**EXERCISE INSTRUCTIONS**
Only the text belongs in the answer: every line of the records below, transcribed exactly.
INFORMATION below:
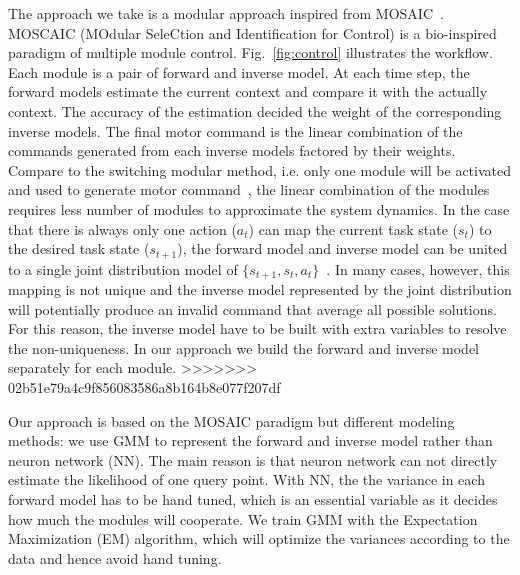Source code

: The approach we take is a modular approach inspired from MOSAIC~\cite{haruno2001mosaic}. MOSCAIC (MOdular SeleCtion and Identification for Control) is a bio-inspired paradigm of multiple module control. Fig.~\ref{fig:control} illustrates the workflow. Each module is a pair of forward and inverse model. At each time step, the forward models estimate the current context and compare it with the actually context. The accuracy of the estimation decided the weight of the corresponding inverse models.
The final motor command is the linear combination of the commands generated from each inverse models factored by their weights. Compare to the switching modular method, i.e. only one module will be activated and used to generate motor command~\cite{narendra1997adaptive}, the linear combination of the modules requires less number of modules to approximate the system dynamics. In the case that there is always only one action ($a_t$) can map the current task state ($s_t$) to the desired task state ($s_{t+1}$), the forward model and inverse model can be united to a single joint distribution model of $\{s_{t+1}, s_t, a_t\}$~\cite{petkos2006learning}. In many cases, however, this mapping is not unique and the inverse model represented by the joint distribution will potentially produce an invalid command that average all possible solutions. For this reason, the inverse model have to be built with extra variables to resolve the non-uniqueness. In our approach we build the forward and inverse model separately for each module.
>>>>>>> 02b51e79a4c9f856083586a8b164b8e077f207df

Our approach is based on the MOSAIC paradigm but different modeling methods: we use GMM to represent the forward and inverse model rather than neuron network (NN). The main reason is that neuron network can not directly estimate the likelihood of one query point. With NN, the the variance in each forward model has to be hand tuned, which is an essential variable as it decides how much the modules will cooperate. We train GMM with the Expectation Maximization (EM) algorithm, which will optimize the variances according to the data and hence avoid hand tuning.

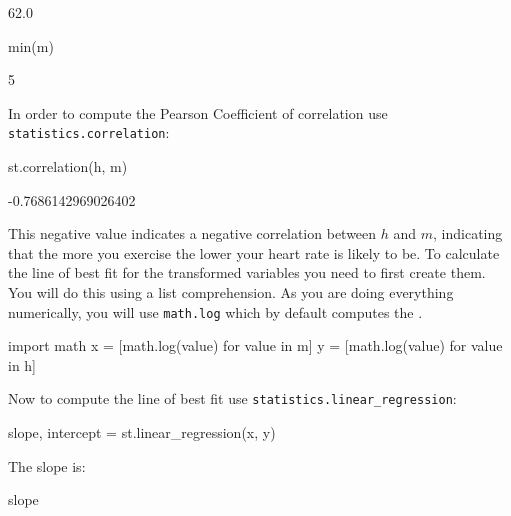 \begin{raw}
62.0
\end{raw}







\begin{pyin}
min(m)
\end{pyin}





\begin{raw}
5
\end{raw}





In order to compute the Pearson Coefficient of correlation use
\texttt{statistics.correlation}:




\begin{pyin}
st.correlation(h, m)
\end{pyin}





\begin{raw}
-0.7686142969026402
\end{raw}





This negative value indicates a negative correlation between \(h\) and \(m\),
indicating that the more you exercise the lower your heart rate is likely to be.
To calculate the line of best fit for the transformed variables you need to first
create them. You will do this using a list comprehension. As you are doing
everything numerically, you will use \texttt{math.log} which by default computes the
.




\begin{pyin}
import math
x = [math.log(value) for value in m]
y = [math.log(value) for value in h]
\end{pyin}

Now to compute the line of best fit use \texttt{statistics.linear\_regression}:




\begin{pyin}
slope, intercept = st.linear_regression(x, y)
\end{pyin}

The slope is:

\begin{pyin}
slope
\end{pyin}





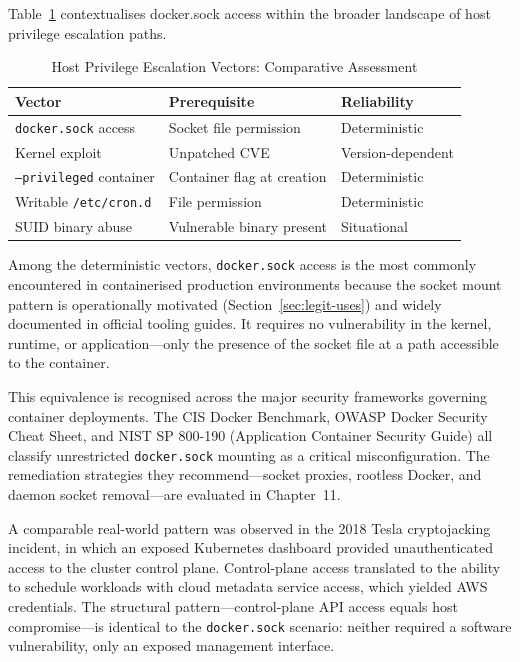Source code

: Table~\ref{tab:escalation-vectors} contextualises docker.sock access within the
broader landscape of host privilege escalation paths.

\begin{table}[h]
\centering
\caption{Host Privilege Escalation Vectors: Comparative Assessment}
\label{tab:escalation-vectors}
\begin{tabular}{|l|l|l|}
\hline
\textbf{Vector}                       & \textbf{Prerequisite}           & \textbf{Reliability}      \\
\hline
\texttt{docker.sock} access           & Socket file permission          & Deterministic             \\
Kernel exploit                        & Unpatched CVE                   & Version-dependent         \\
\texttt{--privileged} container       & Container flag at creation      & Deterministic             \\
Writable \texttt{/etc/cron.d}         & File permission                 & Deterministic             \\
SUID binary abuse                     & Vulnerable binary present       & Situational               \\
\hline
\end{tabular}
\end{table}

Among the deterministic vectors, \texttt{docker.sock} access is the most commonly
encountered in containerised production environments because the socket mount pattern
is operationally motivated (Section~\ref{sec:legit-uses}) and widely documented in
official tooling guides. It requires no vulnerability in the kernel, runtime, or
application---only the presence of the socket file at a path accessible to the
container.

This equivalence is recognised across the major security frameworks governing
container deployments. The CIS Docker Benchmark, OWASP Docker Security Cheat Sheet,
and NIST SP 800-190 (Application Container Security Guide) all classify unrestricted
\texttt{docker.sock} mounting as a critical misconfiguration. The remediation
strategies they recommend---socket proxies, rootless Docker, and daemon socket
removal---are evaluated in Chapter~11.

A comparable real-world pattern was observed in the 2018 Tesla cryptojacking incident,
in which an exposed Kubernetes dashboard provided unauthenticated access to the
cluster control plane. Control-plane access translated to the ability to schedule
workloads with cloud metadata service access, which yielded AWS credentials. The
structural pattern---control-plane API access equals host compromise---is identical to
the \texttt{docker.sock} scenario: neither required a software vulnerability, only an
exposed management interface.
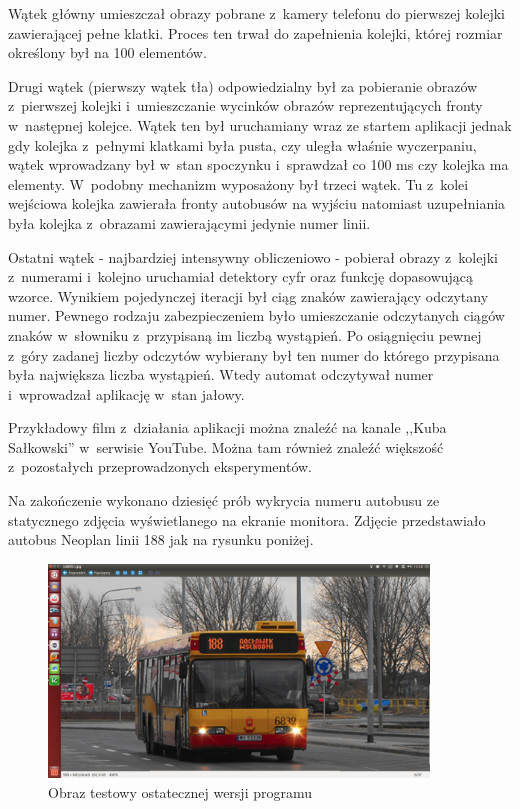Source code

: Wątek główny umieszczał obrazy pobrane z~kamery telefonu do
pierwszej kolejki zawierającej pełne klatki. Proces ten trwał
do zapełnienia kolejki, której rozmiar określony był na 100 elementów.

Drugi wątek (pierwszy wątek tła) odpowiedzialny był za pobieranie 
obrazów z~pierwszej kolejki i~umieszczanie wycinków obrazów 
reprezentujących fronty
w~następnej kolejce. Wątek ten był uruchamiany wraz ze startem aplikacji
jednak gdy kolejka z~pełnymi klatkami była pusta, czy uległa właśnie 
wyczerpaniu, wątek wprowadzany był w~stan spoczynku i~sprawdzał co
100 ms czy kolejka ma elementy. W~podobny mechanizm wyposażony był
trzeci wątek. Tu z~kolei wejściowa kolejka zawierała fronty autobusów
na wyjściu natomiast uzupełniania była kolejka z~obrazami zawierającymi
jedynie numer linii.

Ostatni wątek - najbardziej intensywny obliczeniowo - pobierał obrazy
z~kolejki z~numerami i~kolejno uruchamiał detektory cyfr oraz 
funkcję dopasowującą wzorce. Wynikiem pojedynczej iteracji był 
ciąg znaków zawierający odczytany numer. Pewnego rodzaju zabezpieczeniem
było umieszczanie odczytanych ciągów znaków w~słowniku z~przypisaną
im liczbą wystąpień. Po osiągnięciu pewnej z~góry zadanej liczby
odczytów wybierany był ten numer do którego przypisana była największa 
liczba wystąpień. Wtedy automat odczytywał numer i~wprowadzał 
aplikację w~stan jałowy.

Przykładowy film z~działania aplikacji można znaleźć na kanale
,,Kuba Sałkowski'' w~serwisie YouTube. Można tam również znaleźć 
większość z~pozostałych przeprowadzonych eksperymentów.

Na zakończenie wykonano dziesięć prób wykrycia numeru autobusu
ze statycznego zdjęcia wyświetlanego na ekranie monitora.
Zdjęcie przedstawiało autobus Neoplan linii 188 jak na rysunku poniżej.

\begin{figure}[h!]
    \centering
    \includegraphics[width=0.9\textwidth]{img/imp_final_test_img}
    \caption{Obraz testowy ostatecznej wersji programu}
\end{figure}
End of INFORMATION.
**ANSWER TO THE PROBLEM**
Source code

: The approach we take is a modular approach inspired from MOSAIC~\cite{haruno2001mosaic}. MOSCAIC (MOdular SeleCtion and Identification for Control) is a bio-inspired paradigm of multiple module control. Fig.~\ref{fig:control} illustrates the workflow. Each module is a pair of forward and inverse model. At each time step, the forward models estimate the current context and compare it with the actually context. The accuracy of the estimation decided the weight of the corresponding inverse models.
The final motor command is the linear combination of the commands generated from each inverse models factored by their weights. Compare to the switching modular method, i.e. only one module will be activated and used to generate motor command~\cite{narendra1997adaptive}, the linear combination of the modules requires less number of modules to approximate the system dynamics. In the case that there is always only one action ($a_t$) can map the current task state ($s_t$) to the desired task state ($s_{t+1}$), the forward model and inverse model can be united to a single joint distribution model of $\{s_{t+1}, s_t, a_t\}$~\cite{petkos2006learning}. In many cases, however, this mapping is not unique and the inverse model represented by the joint distribution will potentially produce an invalid command that average all possible solutions. For this reason, the inverse model have to be built with extra variables to resolve the non-uniqueness. In our approach we build the forward and inverse model separately for each module.
>>>>>>> 02b51e79a4c9f856083586a8b164b8e077f207df

Our approach is based on the MOSAIC paradigm but different modeling methods: we use GMM to represent the forward and inverse model rather than neuron network (NN). The main reason is that neuron network can not directly estimate the likelihood of one query point. With NN, the the variance in each forward model has to be hand tuned, which is an essential variable as it decides how much the modules will cooperate. We train GMM with the Expectation Maximization (EM) algorithm, which will optimize the variances according to the data and hence avoid hand tuning.

 \begin{raw}
62.0
\end{raw}







\begin{pyin}
min(m)
\end{pyin}





\begin{raw}
5
\end{raw}





In order to compute the Pearson Coefficient of correlation use
\texttt{statistics.correlation}:




\begin{pyin}
st.correlation(h, m)
\end{pyin}





\begin{raw}
-0.7686142969026402
\end{raw}





This negative value indicates a negative correlation between \(h\) and \(m\),
indicating that the more you exercise the lower your heart rate is likely to be.
To calculate the line of best fit for the transformed variables you need to first
create them. You will do this using a list comprehension. As you are doing
everything numerically, you will use \texttt{math.log} which by default computes the
.




\begin{pyin}
import math
x = [math.log(value) for value in m]
y = [math.log(value) for value in h]
\end{pyin}

Now to compute the line of best fit use \texttt{statistics.linear\_regression}:




\begin{pyin}
slope, intercept = st.linear_regression(x, y)
\end{pyin}

The slope is:

\begin{pyin}
slope
\end{pyin}





Source code

: Table~\ref{tab:escalation-vectors} contextualises docker.sock access within the
broader landscape of host privilege escalation paths.

\begin{table}[h]
\centering
\caption{Host Privilege Escalation Vectors: Comparative Assessment}
\label{tab:escalation-vectors}
\begin{tabular}{|l|l|l|}
\hline
\textbf{Vector}                       & \textbf{Prerequisite}           & \textbf{Reliability}      \\
\hline
\texttt{docker.sock} access           & Socket file permission          & Deterministic             \\
Kernel exploit                        & Unpatched CVE                   & Version-dependent         \\
\texttt{--privileged} container       & Container flag at creation      & Deterministic             \\
Writable \texttt{/etc/cron.d}         & File permission                 & Deterministic             \\
SUID binary abuse                     & Vulnerable binary present       & Situational               \\
\hline
\end{tabular}
\end{table}

Among the deterministic vectors, \texttt{docker.sock} access is the most commonly
encountered in containerised production environments because the socket mount pattern
is operationally motivated (Section~\ref{sec:legit-uses}) and widely documented in
official tooling guides. It requires no vulnerability in the kernel, runtime, or
application---only the presence of the socket file at a path accessible to the
container.

This equivalence is recognised across the major security frameworks governing
container deployments. The CIS Docker Benchmark, OWASP Docker Security Cheat Sheet,
and NIST SP 800-190 (Application Container Security Guide) all classify unrestricted
\texttt{docker.sock} mounting as a critical misconfiguration. The remediation
strategies they recommend---socket proxies, rootless Docker, and daemon socket
removal---are evaluated in Chapter~11.

A comparable real-world pattern was observed in the 2018 Tesla cryptojacking incident,
in which an exposed Kubernetes dashboard provided unauthenticated access to the
cluster control plane. Control-plane access translated to the ability to schedule
workloads with cloud metadata service access, which yielded AWS credentials. The
structural pattern---control-plane API access equals host compromise---is identical to
the \texttt{docker.sock} scenario: neither required a software vulnerability, only an
exposed management interface.
Source code

: Wątek główny umieszczał obrazy pobrane z~kamery telefonu do
pierwszej kolejki zawierającej pełne klatki. Proces ten trwał
do zapełnienia kolejki, której rozmiar określony był na 100 elementów.

Drugi wątek (pierwszy wątek tła) odpowiedzialny był za pobieranie 
obrazów z~pierwszej kolejki i~umieszczanie wycinków obrazów 
reprezentujących fronty
w~następnej kolejce. Wątek ten był uruchamiany wraz ze startem aplikacji
jednak gdy kolejka z~pełnymi klatkami była pusta, czy uległa właśnie 
wyczerpaniu, wątek wprowadzany był w~stan spoczynku i~sprawdzał co
100 ms czy kolejka ma elementy. W~podobny mechanizm wyposażony był
trzeci wątek. Tu z~kolei wejściowa kolejka zawierała fronty autobusów
na wyjściu natomiast uzupełniania była kolejka z~obrazami zawierającymi
jedynie numer linii.

Ostatni wątek - najbardziej intensywny obliczeniowo - pobierał obrazy
z~kolejki z~numerami i~kolejno uruchamiał detektory cyfr oraz 
funkcję dopasowującą wzorce. Wynikiem pojedynczej iteracji był 
ciąg znaków zawierający odczytany numer. Pewnego rodzaju zabezpieczeniem
było umieszczanie odczytanych ciągów znaków w~słowniku z~przypisaną
im liczbą wystąpień. Po osiągnięciu pewnej z~góry zadanej liczby
odczytów wybierany był ten numer do którego przypisana była największa 
liczba wystąpień. Wtedy automat odczytywał numer i~wprowadzał 
aplikację w~stan jałowy.

Przykładowy film z~działania aplikacji można znaleźć na kanale
,,Kuba Sałkowski'' w~serwisie YouTube. Można tam również znaleźć 
większość z~pozostałych przeprowadzonych eksperymentów.

Na zakończenie wykonano dziesięć prób wykrycia numeru autobusu
ze statycznego zdjęcia wyświetlanego na ekranie monitora.
Zdjęcie przedstawiało autobus Neoplan linii 188 jak na rysunku poniżej.

\begin{figure}[h!]
    \centering
    \includegraphics[width=0.9\textwidth]{img/imp_final_test_img}
    \caption{Obraz testowy ostatecznej wersji programu}
\end{figure}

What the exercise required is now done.